Work task
Copies of all lines that contain "properties" are needed; take them from the data below.

[Plain-text document sources]

--- START ---

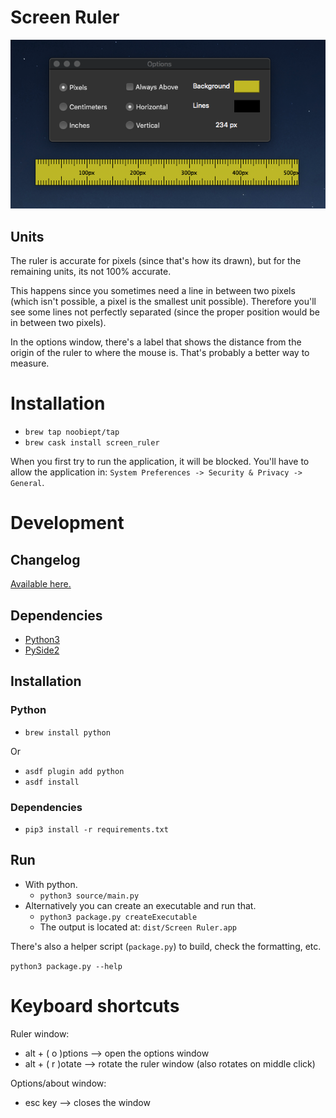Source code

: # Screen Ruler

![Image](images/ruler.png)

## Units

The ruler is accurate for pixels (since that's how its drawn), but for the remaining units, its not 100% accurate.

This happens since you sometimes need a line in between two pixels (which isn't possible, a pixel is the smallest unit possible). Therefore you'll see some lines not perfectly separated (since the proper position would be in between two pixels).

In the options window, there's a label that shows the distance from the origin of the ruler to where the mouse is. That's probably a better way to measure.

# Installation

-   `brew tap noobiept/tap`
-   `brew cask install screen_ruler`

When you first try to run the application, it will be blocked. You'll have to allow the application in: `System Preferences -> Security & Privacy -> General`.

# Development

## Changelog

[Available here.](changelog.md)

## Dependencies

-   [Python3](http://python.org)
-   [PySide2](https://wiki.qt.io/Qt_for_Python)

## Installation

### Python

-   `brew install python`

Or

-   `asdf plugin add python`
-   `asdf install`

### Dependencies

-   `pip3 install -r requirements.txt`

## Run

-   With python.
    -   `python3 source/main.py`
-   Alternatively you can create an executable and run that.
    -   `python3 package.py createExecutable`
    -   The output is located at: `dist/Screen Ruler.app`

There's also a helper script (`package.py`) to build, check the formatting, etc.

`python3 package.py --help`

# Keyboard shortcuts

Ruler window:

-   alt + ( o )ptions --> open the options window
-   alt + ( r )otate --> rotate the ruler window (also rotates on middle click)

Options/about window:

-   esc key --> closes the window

--- END ---
--- START ---

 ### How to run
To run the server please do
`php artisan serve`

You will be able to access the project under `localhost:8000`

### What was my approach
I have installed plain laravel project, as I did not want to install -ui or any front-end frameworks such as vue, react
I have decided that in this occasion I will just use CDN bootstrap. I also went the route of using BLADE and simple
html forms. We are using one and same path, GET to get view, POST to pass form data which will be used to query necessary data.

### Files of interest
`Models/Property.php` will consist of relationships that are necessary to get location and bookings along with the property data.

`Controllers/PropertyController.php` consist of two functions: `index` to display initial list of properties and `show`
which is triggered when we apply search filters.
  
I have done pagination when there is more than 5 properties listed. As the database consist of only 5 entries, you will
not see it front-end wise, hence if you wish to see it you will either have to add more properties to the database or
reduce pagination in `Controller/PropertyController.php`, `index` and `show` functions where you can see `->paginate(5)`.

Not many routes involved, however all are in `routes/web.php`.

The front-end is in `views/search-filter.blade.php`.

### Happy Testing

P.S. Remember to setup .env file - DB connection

--- END ---

Result for this exercise
`Controllers/PropertyController.php` consist of two functions: `index` to display initial list of properties and `show`
I have done pagination when there is more than 5 properties listed. As the database consist of only 5 entries, you will
not see it front-end wise, hence if you wish to see it you will either have to add more properties to the database or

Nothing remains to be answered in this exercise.